On the way in, she had used the dive knife to scratch a small arrow at every corner where she’d needed to turn. In less than five minutes she was standing in front of the air-lock doors.
The lab where Emily and Fida had worked was on Level 1, Pod A, behind the air-lock door with the warning sign. It was kept locked, but Merritt had given her a key when they first met. Hallie had seen dozens of microbiology labs just like it, except most were bigger. Rows of white wall cabinets, two stainless steel sinks, a workbench with a ventilator hood. On a central bench rested an autoclave, a centrifuge, microscopes, racks of test tubes, Bunsen burners, dessicators, incubator cabinets.
In the time it had taken her to reach the lab, her body heat had begun to soften the tiny red ice clusters on the swabs. She set out six petri dishes with red agar growth medium and used a sterile wire inoculating loop to transfer matter from the cotton-tipped sticks, swiping them back and forth in three separate sections on the surface of each dish. “Making a lawn,” it was called.
Since she wasn’t sure what she was trying to grow, she didn’t know the optimal incubation temperature. Many pathogenic bacteria liked eighty-six degrees Fahrenheit, so she set the lab incubator for that and waited for it to warm up.

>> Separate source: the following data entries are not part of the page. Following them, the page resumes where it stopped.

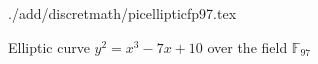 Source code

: \begin{figure}
\centering
 {./add/discretmath/picellipticfp97.tex}
\caption{Elliptic curve $y^2 = x^3 -7 x + 10$ over the field
  $\mathbb{F}_{97}$}
\label{fig:add:ellipticFp97}
\end{figure}
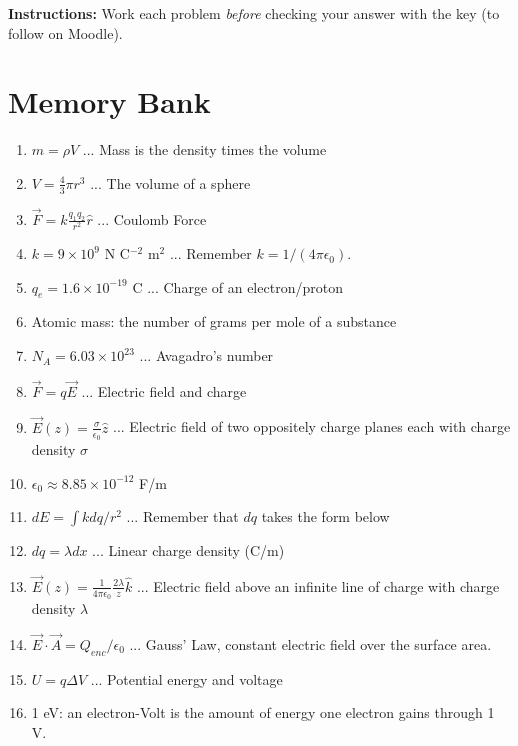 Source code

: \documentclass[10pt]{article}
\begin{document}
\maketitle

\textbf{Instructions:} Work each problem \textit{before} checking your answer with the key (to follow on Moodle). \\ \vspace{0.25cm}

\section{Memory Bank}

\begin{enumerate}
\item $m = \rho V$ ... Mass is the density times the volume
\item $V = \frac{4}{3}\pi r^3$ ... The volume of a sphere
\item $\vec{F} = k \frac{q_1 q_2}{r^2}\hat{r}$ ... Coulomb Force
\item $k = 9 \times 10^{9}$ N C$^{-2}$ m$^{2}$ ... Remember $k = 1/(4\pi \epsilon_0)$.
\item $q_e = 1.6 \times 10^{-19}$ C ... Charge of an electron/proton
\item Atomic mass: the number of grams per mole of a substance
\item $N_A = 6.03 \times 10^{23}$ ... Avagadro's number
\item $\vec{F} = q \vec{E}$ ... Electric field and charge
\item $\vec{E}(z) = \frac{\sigma}{\epsilon_0}\hat{z}$ ... Electric field of two oppositely charge planes each with charge density $\sigma$
\item $\epsilon_0 \approx 8.85 \times 10^{-12}$ F/m
\item $dE = \int k dq / r^2$ ... Remember that $dq$ takes the form below
\item $dq = \lambda dx$ ... Linear charge density (C/m)
\item $\vec{E}(z) = \frac{1}{4\pi\epsilon_0} \frac{2\lambda}{z} \hat{k}$ ... Electric field above an infinite line of charge with charge density $\lambda$
\item $\vec{E} \cdot \vec{A} = Q_{enc}/\epsilon_0$ ... Gauss' Law, constant electric field over the surface area.
\item $U = q\Delta V$ ... Potential energy and voltage
\item 1 eV: an electron-Volt is the amount of energy one electron gains through 1 V.

\end{enumerate}
\end{document}
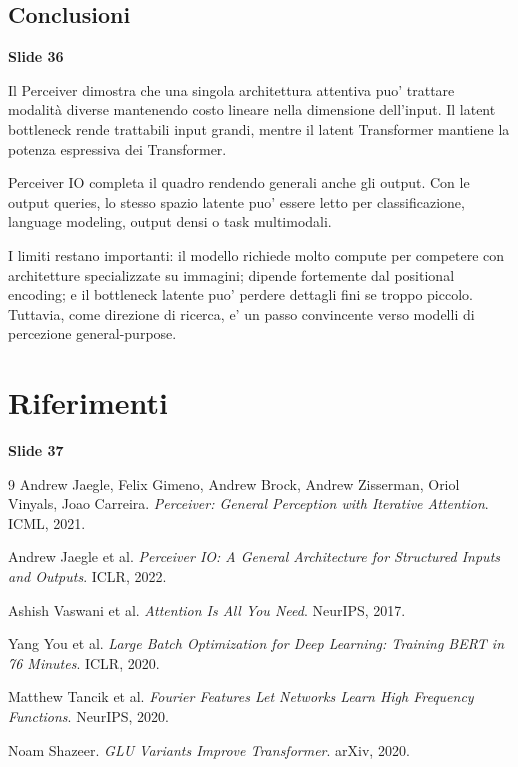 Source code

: \documentclass[11pt,a4paper]{article}
\newcommand{\slide}[1]{\textcolor{mainblue}{\textbf{Slide #1}}}
\begin{document}
\subsection{Conclusioni}
\slide{36}

Il Perceiver dimostra che una singola architettura attentiva puo' trattare
modalit\`a diverse mantenendo costo lineare nella dimensione dell'input. Il
latent bottleneck rende trattabili input grandi, mentre il latent Transformer
mantiene la potenza espressiva dei Transformer.

Perceiver IO completa il quadro rendendo generali anche gli output. Con le
output queries, lo stesso spazio latente puo' essere letto per classificazione,
language modeling, output densi o task multimodali.

I limiti restano importanti: il modello richiede molto compute per competere
con architetture specializzate su immagini; dipende fortemente dal positional
encoding; e il bottleneck latente puo' perdere dettagli fini se troppo piccolo.
Tuttavia, come direzione di ricerca, e' un passo convincente verso modelli di
percezione general-purpose.

\section{Riferimenti}
\slide{37}

\begin{thebibliography}{9}
Andrew Jaegle, Felix Gimeno, Andrew Brock, Andrew Zisserman, Oriol Vinyals,
Joao Carreira.
\newblock \emph{Perceiver: General Perception with Iterative Attention}.
\newblock ICML, 2021.

Andrew Jaegle et al.
\newblock \emph{Perceiver IO: A General Architecture for Structured Inputs and Outputs}.
\newblock ICLR, 2022.

Ashish Vaswani et al.
\newblock \emph{Attention Is All You Need}.
\newblock NeurIPS, 2017.

Yang You et al.
\newblock \emph{Large Batch Optimization for Deep Learning: Training BERT in 76 Minutes}.
\newblock ICLR, 2020.

Matthew Tancik et al.
\newblock \emph{Fourier Features Let Networks Learn High Frequency Functions}.
\newblock NeurIPS, 2020.

Noam Shazeer.
\newblock \emph{GLU Variants Improve Transformer}.
\newblock arXiv, 2020.
\end{thebibliography}
\end{document}
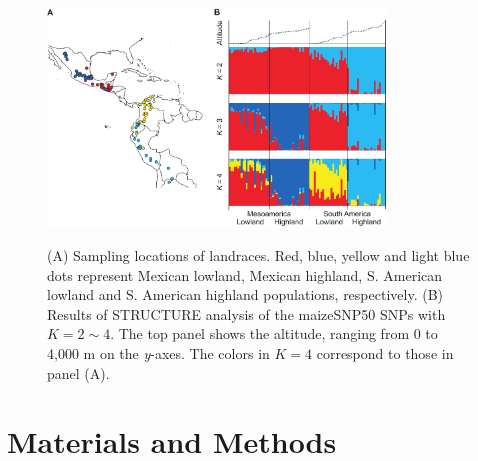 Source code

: 
\begin{figure}[tb]   
  \begin{center}
   \vspace{-0mm}
   \includegraphics[width=0.8\textwidth]{fig/Fig2}
   \renewcommand{\baselinestretch}{0.9}
   \vspace{-3mm}
   \caption{(A) Sampling locations of landraces.  Red, blue, yellow and light blue dots represent Mexican lowland, Mexican highland, S. American lowland and S. American highland populations, respectively.  (B) Results of {\sf STRUCTURE} analysis of the maizeSNP50 SNPs with $K=2\sim4$.  The top panel shows the altitude, ranging from 0 to 4,000 m on the \emph{y}-axes.  The colors in $K=4$ correspond to those in panel (A).    }
\vspace{-6mm}
    \label{map}
  \end{center}
\end{figure}

\section*{Materials and Methods}

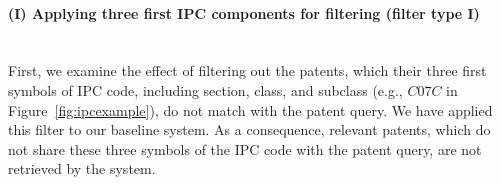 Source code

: \paragraph{(I) Applying three first IPC components for filtering (filter type I)}
\ \\
First, we examine the effect of filtering out the patents, which their three first symbols of IPC code, including section, class, and subclass (e.g., $\mathit{C07C}$ in Figure~\ref{fig:ipcexample}), do not match with the patent query. We have applied this filter to our baseline system. As a consequence, relevant patents, which do not share these three symbols of the IPC code with the patent query, are not retrieved by the system.   


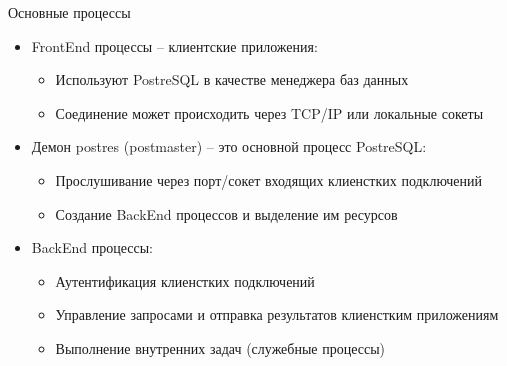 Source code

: \documentclass[12pt]{article}
\begin{document}
\begin{nota}{Основные процессы}
    \begin{itemize}
        \item FrontEnd процессы -- клиентские приложения:
        
        \begin{itemize}
            \item Используют PostreSQL в качестве менеджера баз данных
            \item Соединение может происходить через TCP/IP или локальные сокеты 
        \end{itemize}

        \item Демон postres (postmaster) -- это основной процесс PostreSQL:
        
        \begin{itemize}
            \item Прослушивание через порт/сокет входящих клиенстких подключений
            \item Создание BackEnd процессов и выделение им ресурсов
        \end{itemize}

        \item BackEnd процессы:
        
        \begin{itemize}
            \item Аутентификация клиенстких подключений 
            \item Управление запросами и отправка результатов клиенстким приложениям 
            \item Выполнение внутренних задач (служебные процессы)
        \end{itemize}
    \end{itemize}
\end{nota}
\end{document}
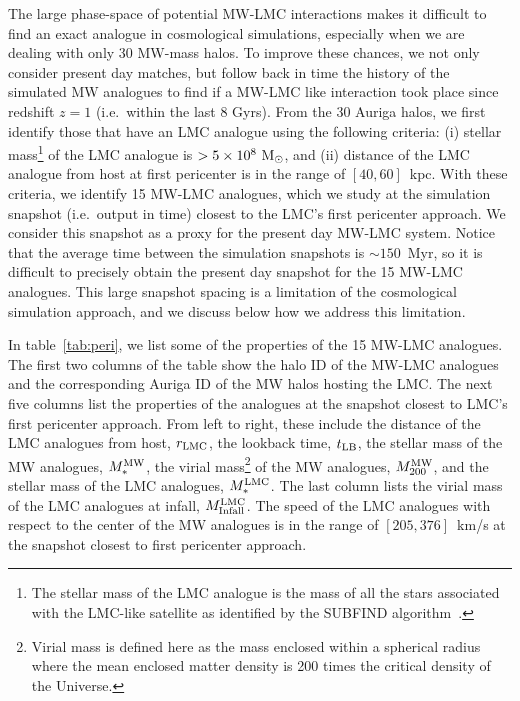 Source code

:The large phase-space of potential MW-LMC interactions makes it difficult to find an exact analogue in cosmological simulations, especially when we are dealing with only 30 MW-mass halos. To improve these chances, we not only consider present day matches, but follow back in time the history of the simulated MW analogues to find if a MW-LMC like interaction took place since redshift $z=1$ (i.e.~within the last 8 Gyrs). 
From the 30 Auriga halos, we first identify those that have an LMC analogue using the following criteria: (i) stellar mass\footnote{The stellar mass of the LMC analogue is the mass of all the stars associated with the LMC-like satellite as identified by the SUBFIND algorithm~\cite{Springel:2000qu}.} of the LMC analogue is $>5 \times 10^8~\Msun$, and (ii) distance of the LMC analogue from host at first pericenter is in the range of $[40, 60]$~kpc. With these criteria, we identify 15 MW-LMC analogues, which we study at the simulation snapshot (i.e.~output in time) closest to the LMC's first pericenter approach. We consider this snapshot as a proxy for the present day MW-LMC system. Notice that the average time between the simulation snapshots is $\sim 150$~Myr, so it is difficult to precisely obtain the present day snapshot for the 15 MW-LMC analogues. This large snapshot spacing is a limitation of the cosmological simulation approach, and we discuss below how we address this limitation.


In table~\ref{tab:peri}, we list some of the properties of the 15 MW-LMC analogues. The first two columns of the table show the halo ID of the MW-LMC analogues and the corresponding Auriga ID of the MW halos hosting the LMC. The next five columns list the properties of the analogues at the snapshot closest to LMC's first pericenter approach. From left to right, these include the distance of the LMC analogues from host, $r_{\rm LMC}$, the lookback time, $t_{\rm LB}$, the stellar mass of the MW  analogues, $M_{\ast}^{\rm MW}$, the virial mass\footnote{Virial mass is defined here as the mass enclosed within a spherical radius where the mean enclosed matter density is 200 times the critical density of the Universe.}  of the MW analogues, $M_{200}^{\rm MW}$, and the stellar mass of the LMC analogues, $M_{\ast}^{\rm LMC}$. The last column  lists the virial mass of the LMC analogues at infall, $M_{\rm Infall}^{\rm LMC}$. The speed of the LMC analogues with respect to the center of the MW analogues is in the range of $[205, 376]$~km/s at the snapshot closest to first pericenter approach.

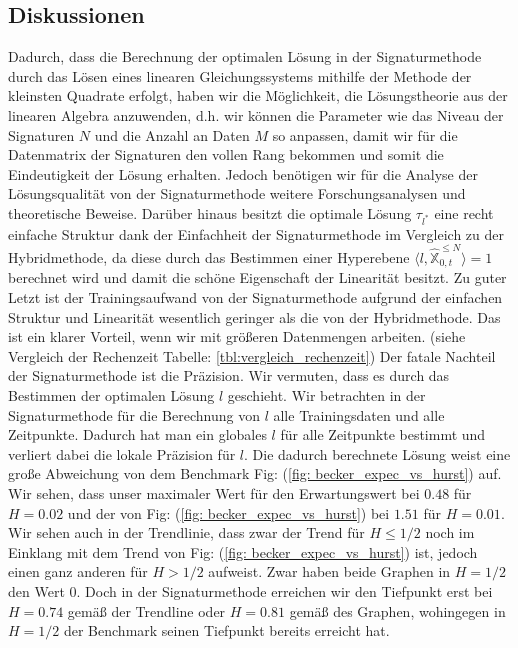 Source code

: \documentclass[12pt,titlepage,headsepline]{article}
\begin{document}
      \subsection{Diskussionen}
        Dadurch, dass die Berechnung der optimalen Lösung in der Signaturmethode durch das Lösen eines linearen Gleichungssystems mithilfe der Methode der kleinsten Quadrate erfolgt, haben wir die Möglichkeit, die Lösungstheorie aus der linearen Algebra anzuwenden, d.h. wir können die Parameter wie das Niveau der Signaturen $N$ und die Anzahl an Daten $M$ so anpassen, damit wir für die Datenmatrix der Signaturen den vollen Rang bekommen und somit die Eindeutigkeit der Lösung erhalten. Jedoch benötigen wir für die Analyse der Lösungsqualität von der Signaturmethode weitere Forschungsanalysen und theoretische Beweise. Darüber hinaus besitzt die optimale Lösung $\tau_{l^*}$ eine recht einfache Struktur dank der Einfachheit der Signaturmethode im Vergleich zu der Hybridmethode, da diese durch das Bestimmen einer Hyperebene $\langle l,\hat{\mathbb{X}}^{\leq N}_{0,t}\rangle = 1$ berechnet wird und damit die schöne Eigenschaft der Linearität besitzt. Zu guter Letzt ist der Trainingsaufwand von der Signaturmethode aufgrund der einfachen Struktur und Linearität wesentlich geringer als die von der Hybridmethode. Das ist ein klarer Vorteil, wenn wir mit größeren Datenmengen arbeiten. (siehe Vergleich der Rechenzeit Tabelle: \ref{tbl:vergleich_rechenzeit})
        \hfill\break
        Der fatale Nachteil der Signaturmethode ist die Präzision. Wir vermuten, dass es durch das Bestimmen der optimalen Lösung $l$ geschieht. Wir betrachten in der Signaturmethode für die Berechnung von $l$ alle Trainingsdaten und alle Zeitpunkte. Dadurch hat man ein globales $l$ für alle Zeitpunkte bestimmt und verliert dabei die lokale Präzision für $l$. Die dadurch berechnete Lösung weist eine große Abweichung von dem Benchmark Fig: (\ref{fig: becker_expec_vs_hurst}) auf. Wir sehen, dass unser maximaler Wert für den Erwartungswert bei $0.48$ für $H=0.02$ und der von Fig: (\ref{fig: becker_expec_vs_hurst}) bei $1.51$ für $H=0.01$. Wir sehen auch in der Trendlinie, dass zwar der Trend für
        $H\leq1/2$ noch im Einklang mit dem Trend von Fig: (\ref{fig: becker_expec_vs_hurst}) ist, jedoch einen ganz anderen für $H>1/2$ aufweist. Zwar haben beide Graphen in $H=1/2$ den Wert $0$. Doch in der Signaturmethode erreichen wir den Tiefpunkt erst bei $H=0.74$ gemäß der Trendline oder $H=0.81$ gemäß des Graphen, wohingegen in $H=1/2$ der Benchmark seinen Tiefpunkt bereits erreicht hat.
\end{document}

Nothing would happen right away. Bacteria typically took from twenty-four to seventy-two hours to colonize growth media. Hopefully any pathogen in the blood samples would be a fast grower. She walked down to the far end of the lab to examine the Vishnu sample she had retrieved. It rested in a thirty-gallon tank full of cryopeg water that Guillotte had collected while she was diving. The tank itself resided in a chest freezer, the only way to keep the water as cold as it had been in the cryopeg. Nothing about the organism had changed, which she took as a good sign.
At the door, with her hand on the light switch, she paused, then decided to double-check the incubator temperature setting. As tired and brain-weak as she was, it would have been easy to get it wrong.
She peered through the glass window.
“Damn!” She actually jumped back a step.
Stripes like bright yellow pencil lines had appeared on the red agar in all the dishes.
By the time she finished in the lab, it was okay for her to be seen walking around. Hallie came to the place where the corridors diverged. One led to Merritt’s office, the other to Graeter’s. Merritt or Graeter? She stopped, leaned against a wall, waited out a dizzy spell. Merritt had been right: it was getting worse. On top of everything else, her throat was sore, and not just from the first day’s frostbite; the discomfort felt deeper and more painful, like the onset of a strep infection.
Where had she been going? It took her several seconds to remember. She looked both ways down the intersecting corridor. Left would take her toward Merritt’s office. Right to Graeter’s.